Otherwise I'd be in the high lonely, where no one but deer, elk, raptors, and the good Lord, would know my presence.
My third morning in the town of Stink, one of three mining towns on the headwaters of the Owyhee River in southern Idaho Territory—and I’ve been here too long, resting up, licking my wounds.
The sister city of Reek and another called Commotion lie in a triangle with Stink, each about five miles from the other. The ones with smelly connotations to their names are so named due to the proximity of hot sulfur springs near enough to occasionally wrinkle the nose of inhabitants. But only on occasion when the wind doesn’t favor. The towns weren’t laid out due to their olfactory pleasure, but rather due to silver and gold discoveries, mostly now played out. Tailings from hard-rock mines and placer digs surround all three towns, some in humps as high as buildings.
I’m going to make the rounds of Stink one more time asking about my missing sister before I move on, so tie up Rusty, my gray with unusual sorrel 'rust' spots on his chest, and Jackson, my mule, in front of the town’s busiest saloon. I’ve found that one must ask more than one time to get honest answers, particularly when men are busy with other tasks, like gambling and swilling. And when I get answers, it’s oft times answers to questions I wish I didn’t have to ask and answers I wish I hadn’t received. I haven’t been well greeted in this establishment, but don’t give a damn. It’s difficult to get a miner’s attention when he’s admiring the cleft of a generous bosom.

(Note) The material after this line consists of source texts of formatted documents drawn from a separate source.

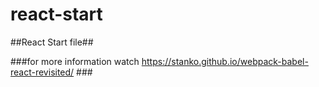 # react-start

##React Start file##

###for more information watch https://stanko.github.io/webpack-babel-react-revisited/ ###
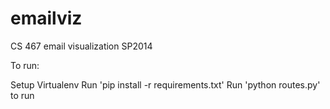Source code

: emailviz
========

CS 467 email visualization SP2014

To run:

Setup Virtualenv
Run 'pip install -r requirements.txt'
Run 'python routes.py' to run
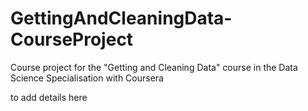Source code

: # GettingAndCleaningData-CourseProject
Course project for the "Getting and Cleaning Data" course in the Data Science Specialisation with Coursera

to add  details here
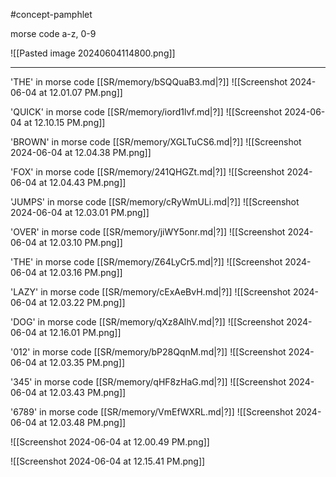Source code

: #concept-pamphlet 

morse code a-z, 0-9

![[Pasted image 20240604114800.png]]

---


'THE' in morse code
[[SR/memory/bSQQuaB3.md|?]]
![[Screenshot 2024-06-04 at 12.01.07 PM.png]]


'QUICK' in morse code
[[SR/memory/iord1lvf.md|?]]
![[Screenshot 2024-06-04 at 12.10.15 PM.png]]


'BROWN' in morse code
[[SR/memory/XGLTuCS6.md|?]]
![[Screenshot 2024-06-04 at 12.04.38 PM.png]]


'FOX' in morse code
[[SR/memory/241QHGZt.md|?]]
![[Screenshot 2024-06-04 at 12.04.43 PM.png]]


'JUMPS' in morse code
[[SR/memory/cRyWmULi.md|?]]
![[Screenshot 2024-06-04 at 12.03.01 PM.png]]



'OVER' in morse code
[[SR/memory/jiWY5onr.md|?]]
![[Screenshot 2024-06-04 at 12.03.10 PM.png]]


'THE' in morse code
[[SR/memory/Z64LyCr5.md|?]]
![[Screenshot 2024-06-04 at 12.03.16 PM.png]]


'LAZY' in morse code
[[SR/memory/cExAeBvH.md|?]]
![[Screenshot 2024-06-04 at 12.03.22 PM.png]]


'DOG' in morse code
[[SR/memory/qXz8AlhV.md|?]]
![[Screenshot 2024-06-04 at 12.16.01 PM.png]]


'012' in morse code
[[SR/memory/bP28QqnM.md|?]]
![[Screenshot 2024-06-04 at 12.03.35 PM.png]]


'345' in morse code
[[SR/memory/qHF8zHaG.md|?]]
![[Screenshot 2024-06-04 at 12.03.43 PM.png]]


'6789' in morse code
[[SR/memory/VmEfWXRL.md|?]]
![[Screenshot 2024-06-04 at 12.03.48 PM.png]]


![[Screenshot 2024-06-04 at 12.00.49 PM.png]]


![[Screenshot 2024-06-04 at 12.15.41 PM.png]]
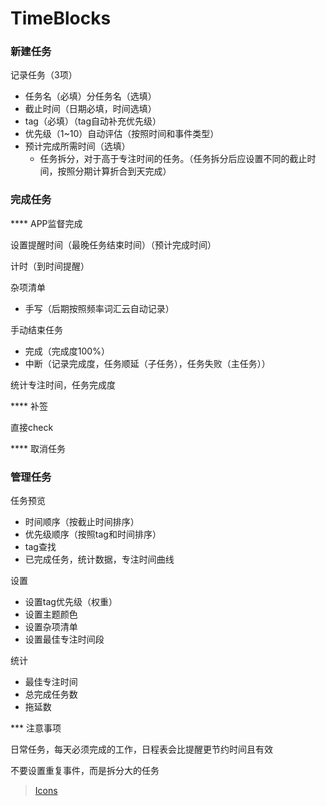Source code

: # TimeBlocks

### 新建任务

记录任务（3项）

* 任务名（必填）分任务名（选填）
* 截止时间（日期必填，时间选填）
* tag（必填）（tag自动补充优先级）
* 优先级（1~10）自动评估（按照时间和事件类型）
* 预计完成所需时间（选填）
  * 任务拆分，对于高于专注时间的任务。（任务拆分后应设置不同的截止时间，按照分期计算折合到天完成）

### 完成任务

**** APP监督完成 

设置提醒时间（最晚任务结束时间）（预计完成时间）

计时（到时间提醒）

杂项清单

* 手写（后期按照频率词汇云自动记录）

手动结束任务

* 完成（完成度100%）
* 中断（记录完成度，任务顺延（子任务），任务失败（主任务））

统计专注时间，任务完成度

**** 补签

直接check

**** 取消任务

### 管理任务

任务预览

* 时间顺序（按截止时间排序）
* 优先级顺序（按照tag和时间排序）
* tag查找
* 已完成任务，统计数据，专注时间曲线

设置

* 设置tag优先级（权重）
* 设置主题颜色
* 设置杂项清单
* 设置最佳专注时间段

统计

* 最佳专注时间
* 总完成任务数
* 拖延数

*** 注意事项

日常任务，每天必须完成的工作，日程表会比提醒更节约时间且有效

不要设置重复事件，而是拆分大的任务



>[Icons](https://www.iconfont.cn/collections/detail?spm=a313x.7781069.0.da5a778a4&cid=19519)
>
>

It’s answers I want, not comradery, so I care little how I’m greeted. It’s answers I need no matter how it might redden my cheeks.
The smart-alecky, plate-round-face, with the bulbous nose and ears a half-inch thick, is sitting-shotgun on the far end of the bar, away from the bat-wing doors. He looks a mite ridiculous with a bowler hat perched too high on his fat, but thin haired, liver spotted noggin. As I approach, elbowing through drovers and miners, he’s eying me like I’m something sticking to the bottom of his boot after he’s crossed the corral, so I’m not surprised at his obnoxious greeting.

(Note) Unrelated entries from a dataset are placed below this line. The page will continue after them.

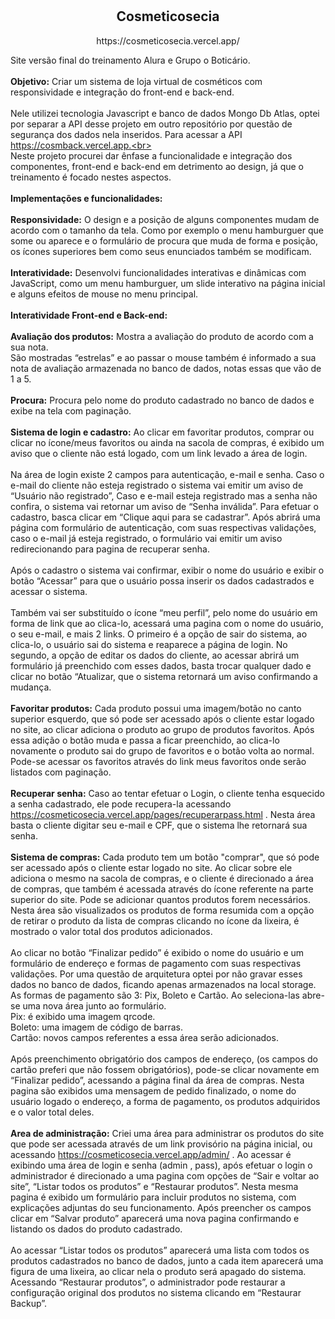# <h2 align="center">Cosmeticosecia</h2>

<p align="center">https://cosmeticosecia.vercel.app/</p>

Site versão final do treinamento Alura e Grupo o Boticário.<br><br>
<strong>Objetivo:</strong> Criar um sistema de loja virtual de cosméticos com responsividade e integração do front-end e back-end.<br><br>
Nele utilizei tecnologia Javascript e banco de dados Mongo Db Atlas, optei por separar a API desse projeto em outro repositório por questão de segurança dos dados nela inseridos. Para acessar a API https://cosmback.vercel.app.<br><br>
Neste projeto procurei dar ênfase a funcionalidade e integração dos componentes, front-end e back-end em detrimento ao design, já que o treinamento é focado nestes aspectos.<br><br>
<strong>Implementações e funcionalidades:</strong><br><br>
<strong>Responsividade:</strong> O design e a posição de alguns componentes mudam de acordo com o tamanho da tela. Como por exemplo o menu hamburguer que some ou aparece e o formulário de procura que muda de forma e posição, os ícones superiores bem como seus enunciados também se modificam.<br><br>
<strong>Interatividade:</strong> Desenvolvi funcionalidades interativas e dinâmicas com JavaScript, como um menu hamburguer, um slide interativo na página inicial e alguns efeitos de mouse no menu principal.<br><br>
<strong>Interatividade Front-end e Back-end:</strong><br><br>
<strong>Avaliação dos produtos:</strong> Mostra a avaliação do produto de acordo com a sua nota.<br> São mostradas “estrelas” e ao passar o mouse também é informado a sua nota de avaliação armazenada no banco de dados, notas essas que vão de 1 a 5.<br><br>
<strong>Procura:</strong> Procura pelo nome do produto cadastrado no banco de dados e exibe na tela com paginação. <br><br>
<strong>Sistema de login e cadastro:</strong> Ao clicar em favoritar produtos, comprar ou clicar no ícone/meus favoritos ou ainda na sacola de compras, é exibido um aviso que o cliente não está logado, com um link levado a área de login.<br><br> 
Na área de login existe 2 campos para autenticação, e-mail e senha. Caso o e-mail do cliente não esteja registrado o sistema vai emitir um aviso de “Usuário não registrado”, Caso e e-mail esteja registrado mas a senha não confira, o sistema vai retornar um aviso de “Senha inválida”. Para efetuar o cadastro, basca clicar em “Clique aqui para se cadastrar”. Após abrirá uma página com formulário de autenticação, com suas respectivas validações, caso o e-mail já esteja registrado, o formulário vai emitir um aviso redirecionando para pagina de recuperar senha.<br><br>
     Após o cadastro o sistema vai confirmar, exibir o nome do usuário e exibir o botão “Acessar” para que o usuário possa inserir os dados cadastrados e acessar o sistema.<br><br> Também vai ser substituído o ícone “meu perfil”, pelo nome do usuário em forma de link que ao clica-lo, acessará uma pagina com o nome do usuário, o seu e-mail, e mais 2 links. O primeiro é a opção de sair do sistema, ao clica-lo, o usuário sai do sistema e reaparece a página de login. No segundo, a opção de editar os dados do cliente, ao acessar abrirá um formulário já preenchido com esses dados, basta trocar qualquer dado e clicar no botão “Atualizar, que o sistema retornará um aviso confirmando a mudança.<br><br>
<strong>Favoritar produtos:</strong> Cada produto possui uma imagem/botão no canto superior esquerdo, que só pode ser acessado após o cliente estar logado no site, ao clicar adiciona o produto ao grupo de produtos favoritos. Após essa adição o botão muda e passa a ficar preenchido, ao clica-lo novamente o produto sai do grupo de favoritos e o botão volta ao normal. Pode-se acessar os favoritos através do link meus favoritos onde serão listados com paginação. <br><br>
<strong>Recuperar senha:</strong> Caso ao tentar efetuar o Login, o cliente tenha esquecido a senha cadastrado, ele pode recupera-la acessando https://cosmeticosecia.vercel.app/pages/recuperarpass.html . Nesta área basta o cliente digitar seu e-mail e CPF, que o sistema lhe retornará sua senha. <br><br>
<strong>Sistema de compras:</strong> Cada produto tem um botão "comprar", que só pode ser acessado após o cliente estar logado no site. Ao clicar sobre ele adiciona o mesmo na sacola de compras, e o cliente é direcionado a área de compras, que também é acessada através do ícone referente na parte superior do site. Pode se adicionar quantos produtos forem necessários. Nesta área são visualizados os produtos de forma resumida com a opção de retirar o produto da lista de compras clicando no ícone da lixeira, é mostrado o valor total dos produtos adicionados.<br><br>
    Ao clicar no botão “Finalizar pedido” é exibido o nome do usuário e um formulário de endereço e formas de pagamento com suas respectivas validações. Por uma questão de arquitetura optei por não gravar esses dados no banco de dados, ficando apenas armazenados na local storage. As formas de pagamento são 3: Pix, Boleto e Cartão. Ao seleciona-las abre-se uma nova área junto ao formulário.<br> Pix: é exibido uma imagem qrcode. <br>Boleto: uma imagem de código de barras.<br> Cartão: novos campos referentes a essa área serão adicionados.<br><br>
     Após preenchimento obrigatório dos campos de endereço, (os campos do cartão preferi que não fossem obrigatórios), pode-se clicar novamente em “Finalizar pedido”, acessando a página final da área de compras. Nesta pagina são exibidos uma mensagem de pedido finalizado, o nome do usuário logado o endereço, a forma de pagamento, os produtos adquiridos e o valor total deles.<br><br>
<strong>Area de administração:</strong> Criei uma área para administrar os produtos do site que pode ser acessada através de um link provisório na página inicial, ou acessando https://cosmeticosecia.vercel.app/admin/ . Ao acessar é exibindo uma área de login e senha (admin , pass), após efetuar o login o administrador é direcionado a uma pagina com opções de “Sair e voltar ao site”, “Listar todos os produtos” e “Restaurar produtos”. Nesta mesma pagina é exibido um formulário para incluir produtos no sistema, com explicações adjuntas do seu funcionamento. Após preencher os campos clicar em “Salvar produto” aparecerá uma nova pagina confirmando e listando os dados do produto cadastrado.<br><br>
	Ao acessar  “Listar todos os produtos” aparecerá uma lista com todos os produtos cadastrados no banco de dados, junto a cada item aparecerá uma figura de uma lixeira, ao clicar nela o produto será apagado do sistema.
Acessando “Restaurar produtos”, o administrador pode restaurar a configuração original dos produtos no sistema clicando em “Restaurar Backup”.<br><br>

He wastes no time and curls a lip at me, then snarls, “Ain't this the third time...the third night in a row...you asked about that whore. The hell of it is, saddle tramp, you don't look like you could buy a single goober if'n they was a buck a barrel, much less invest in a poke off'n one of our soiled doves.” The fat man cuts his eyes away and spits a well-gnawed chunk of chaw into the spittoon near the base of his stool, then rearranges the scattergun across his fir-tree-trunk size thighs with one hand while backhanding the dribble off his chin with the other.
It seems I must adjust his attitude.